В гостиную, волоча ноги, вошел молодой человек. У него было необычайно круглое лицо и высоко поднятые брови, придающие ему глупый вид – как будто он постоянно пребывал в удивлении. Он неловко ухмылялся, когда мы пожимали друг другу руки. Это, понятно, был приемный сын хозяйки.

Вскоре мы направились в столовую. Доктор Тревес вышел ненадолго – чтобы откупорить какое-то вино, я думаю, – и неожиданно физиономия юноши поразительным образом изменилась. Он наклонился вперед, таращась на Пуаро.

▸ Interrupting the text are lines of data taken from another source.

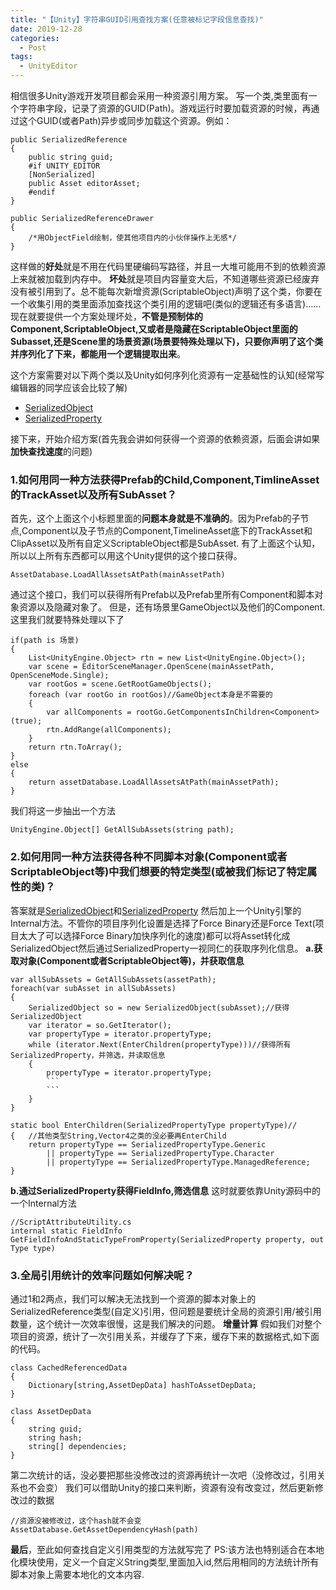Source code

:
 ```yaml
---
title: "【Unity】字符串GUID引用查找方案(任意被标记字段信息查找)"
date: 2019-12-28
categories:
  - Post
tags:
  - UnityEditor
---
```

相信很多Unity游戏开发项目都会采用一种资源引用方案。
写一个类,类里面有一个字符串字段，记录了资源的GUID(Path)。游戏运行时要加载资源的时候，再通过这个GUID(或者Path)异步或同步加载这个资源。例如：
```
public SerializedReference
{
	public string guid;
	#if UNITY_EDITOR
	[NonSerialized]
	public Asset editorAsset;
	#endif
}

public SerializedReferenceDrawer
{
	/*用ObjectField绘制，使其他项目内的小伙伴操作上无感*/
}
```
这样做的**好处**就是不用在代码里硬编码写路径，并且一大堆可能用不到的依赖资源上来就被加载到内存中。
**坏处**就是项目内容量变大后，不知道哪些资源已经废弃没有被引用到了。总不能每次新增资源(ScriptableObject)声明了这个类，你要在一个收集引用的类里面添加查找这个类引用的逻辑吧(类似的逻辑还有多语言)……
现在就要提供一个方案处理坏处，**不管是预制体的Component,ScriptableObject,又或者是隐藏在ScriptableObject里面的Subasset,还是Scene里的场景资源(场景要特殊处理以下)，只要你声明了这个类并序列化了下来，都能用一个逻辑提取出来**。

这个方案需要对以下两个类以及Unity如何序列化资源有一定基础性的认知(经常写编辑器的同学应该会比较了解)
* [SerializedObject](https://docs.unity3d.com/ScriptReference/SerializedObject.html)  
* [SerializedProperty](https://docs.unity3d.com/ScriptReference/SerializedProperty.html)  

接下来，开始介绍方案(首先我会讲如何获得一个资源的依赖资源，后面会讲如果**加快查找速度**的问题)
### 1.如何用同一种方法获得Prefab的Child,Component,TimlineAsset的TrackAsset以及所有SubAsset？

首先，这个上面这个小标题里面的**问题本身就是不准确的**。因为Prefab的子节点,Component以及子节点的Component,TimelineAsset底下的TrackAsset和ClipAsset以及所有自定义ScriptableObject都是SubAsset.
有了上面这个认知，所以以上所有东西都可以用这个Unity提供的这个接口获得。
```
AssetDatabase.LoadAllAssetsAtPath(mainAssetPath)
```
通过这个接口，我们可以获得所有Prefab以及Prefab里所有Component和脚本对象资源以及隐藏对象了。
但是，还有场景里GameObject以及他们的Component.
这里我们就要特殊处理以下了
```
if(path is 场景)
{ 
	List<UnityEngine.Object> rtn = new List<UnityEngine.Object>();
	var scene = EditorSceneManager.OpenScene(mainAssetPath, OpenSceneMode.Single);
	var rootGos = scene.GetRootGameObjects();
	foreach (var rootGo in rootGos)//GameObject本身是不需要的
	{
		var allComponents = rootGo.GetComponentsInChildren<Component>(true);
		rtn.AddRange(allComponents);
	}
	return rtn.ToArray();
}
else
{
	return assetDatabase.LoadAllAssetsAtPath(mainAssetPath);
}
```
我们将这一步抽出一个方法
```
UnityEngine.Object[] GetAllSubAssets(string path);
```
### 2.如何用同一种方法获得各种不同脚本对象(Component或者ScriptableObject等)中我们想要的特定类型(或被我们标记了特定属性的类)？
答案就是[SerializedObject](https://docs.unity3d.com/ScriptReference/SerializedObject.html)和[SerializedProperty](https://docs.unity3d.com/ScriptReference/SerializedProperty.html) 然后加上一个Unity引擎的Internal方法。不管你的项目序列化设置是选择了Force Binary还是Force Text(项目太大了可以选择Force Binary加快序列化的速度)都可以将Asset转化成SerializedObject然后通过SerializedProperty一视同仁的获取序列化信息。
**a.获取对象(Component或者ScriptableObject等)，并获取信息**
```
var allSubAssets = GetAllSubAssets(assetPath);
foreach(var subAsset in allSubAssets)
{
	SerializedObject so = new SerializedObject(subAsset);//获得SerializedObject
	var iterator = so.GetIterator();
	var propertyType = iterator.propertyType;
	while (iterator.Next(EnterChildren(propertyType)))//获得所有SerializedProperty，并筛选，并读取信息
	{
		propertyType = iterator.propertyType;
		```
		```
	}
}

static bool EnterChildren(SerializedPropertyType propertyType)//
{   //其他类型String,Vector4之类的没必要再EnterChild
	return propertyType == SerializedPropertyType.Generic
		|| propertyType == SerializedPropertyType.Character
		|| propertyType == SerializedPropertyType.ManagedReference;
}
```
**b.通过SerializedProperty获得FieldInfo,筛选信息**
这时就要依靠Unity源码中的一个Internal方法
```
//ScriptAttributeUtility.cs
internal static FieldInfo GetFieldInfoAndStaticTypeFromProperty(SerializedProperty property, out Type type)
```

### 3.全局引用统计的效率问题如何解决呢？
通过1和2两点，我们可以解决无法找到一个资源的脚本对象上的SerializedReference类型(自定义)引用，但问题是要统计全局的资源引用/被引用数量，这个统计一次效率很慢，这是我们解决的问题。
**增量计算**
假如我们对整个项目的资源，统计了一次引用关系，并缓存了下来，缓存下来的数据格式,如下面的代码。
```
class CachedReferencedData
{
	Dictionary[string,AssetDepData] hashToAssetDepData;
}

class AssetDepData
{
	string guid;
	string hash;
	string[] dependencies;
}
```
第二次统计的话，没必要把那些没修改过的资源再统计一次吧（没修改过，引用关系也不会变）
我们可以借助Unity的接口来判断，资源有没有改变过，然后更新修改过的数据
```
//资源没被修改过，这个hash就不会变
AssetDatabase.GetAssetDependencyHash(path)
```

**最后**，至此如何查找自定义引用类型的方法就写完了
PS:该方法也特别适合在本地化模块使用，定义一个自定义String类型,里面加入id,然后用相同的方法统计所有脚本对象上需要本地化的文本内容.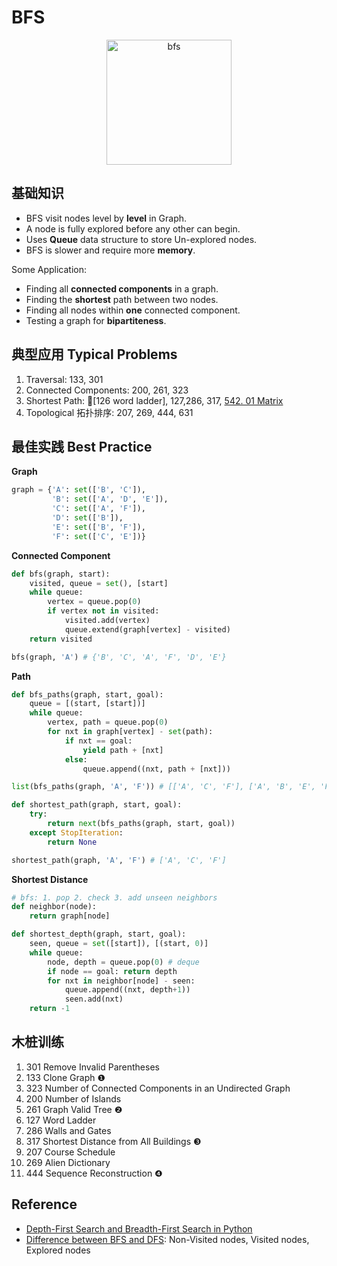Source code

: # BFS

<center>
<img src="https://i.imgur.com/c0F4gTc.gif" alt="bfs" width="200"/>
</center>

## 基础知识

* BFS visit nodes level by **level** in Graph.
* A node is fully explored before any other can begin.
* Uses **Queue** data structure to store Un-explored nodes.
* BFS is slower and require more **memory**.

Some Application:

* Finding all **connected components** in a graph.
* Finding the **shortest** path between two nodes.
* Finding all nodes within **one** connected component.
* Testing a graph for **bipartiteness**.

## 典型应用 Typical Problems

1. Traversal: 133, 301
2. Connected Components: 200, 261, 323
3. Shortest Path: 🌟[126 word ladder], 127,286, 317, [542. 01 Matrix](https://leetcode.com/problems/01-matrix/)
4. Topological 拓扑排序: 207, 269, 444, 631 

## 最佳实践 Best Practice 

**Graph**

``` python
graph = {'A': set(['B', 'C']),
         'B': set(['A', 'D', 'E']),
         'C': set(['A', 'F']),
         'D': set(['B']),
         'E': set(['B', 'F']),
         'F': set(['C', 'E'])}
``` 

**Connected Component** 

``` python 
def bfs(graph, start):
    visited, queue = set(), [start]
    while queue:
        vertex = queue.pop(0)
        if vertex not in visited:
            visited.add(vertex)
            queue.extend(graph[vertex] - visited)
    return visited

bfs(graph, 'A') # {'B', 'C', 'A', 'F', 'D', 'E'}
```

**Path** 

``` python 
def bfs_paths(graph, start, goal):
    queue = [(start, [start])]
    while queue:
        vertex, path = queue.pop(0)
        for nxt in graph[vertex] - set(path):
            if nxt == goal:
                yield path + [nxt]
            else:
                queue.append((nxt, path + [nxt]))

list(bfs_paths(graph, 'A', 'F')) # [['A', 'C', 'F'], ['A', 'B', 'E', 'F']]
```

``` python
def shortest_path(graph, start, goal):
    try:
        return next(bfs_paths(graph, start, goal))
    except StopIteration:
        return None

shortest_path(graph, 'A', 'F') # ['A', 'C', 'F']
```

**Shortest Distance**

``` python
# bfs: 1. pop 2. check 3. add unseen neighbors
def neighbor(node):
	return graph[node]

def shortest_depth(graph, start, goal):
	seen, queue = set([start]), [(start, 0)]
	while queue:
		node, depth = queue.pop(0) # deque
		if node == goal: return depth 
		for nxt in neighbor[node] - seen:
			queue.append((nxt, depth+1))
			seen.add(nxt)
	return -1	
```


## 木桩训练

1. 301 Remove Invalid Parentheses 
1. 133 Clone Graph  ❶ 
1. 323 Number of Connected Components in an Undirected Graph
1. 200 Number of Islands
1. 261 Graph Valid Tree ❷
1. 127 Word Ladder 
1. 286 Walls and Gates 
1. 317 Shortest Distance from All Buildings  ❸
1. 207 Course Schedule 
1. 269 Alien Dictionary 
1. 444 Sequence Reconstruction ❹

## Reference 

- [Depth-First Search and Breadth-First Search in Python](https://eddmann.com/posts/depth-first-search-and-breadth-first-search-in-python/)
- [Difference between BFS and DFS](https://www.thecrazyprogrammer.com/2017/06/difference-between-bfs-and-dfs.html): Non-Visited nodes, Visited nodes, Explored nodes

– Вы приехали из-за отца, – заявил он, кивая головой, – уж я-то знаю. Я знаю многое, но никто об этом не догадывается. Матушка будет счастлива, когда отец умрет и она сможет выйти замуж за доктора Тревеса. Вы знаете, она мне не родная мать. Я ее не люблю. Она хочет, чтобы отец умер.

Сцена вышла чудовищная. К счастью, прежде чем Пуаро успел хоть что-то произнести, доктор вернулся, и мы принялись беседовать о разных вещах.

А потом вдруг Пуаро с глухим стоном откинулся на спинку стула. Его лицо исказилось от боли.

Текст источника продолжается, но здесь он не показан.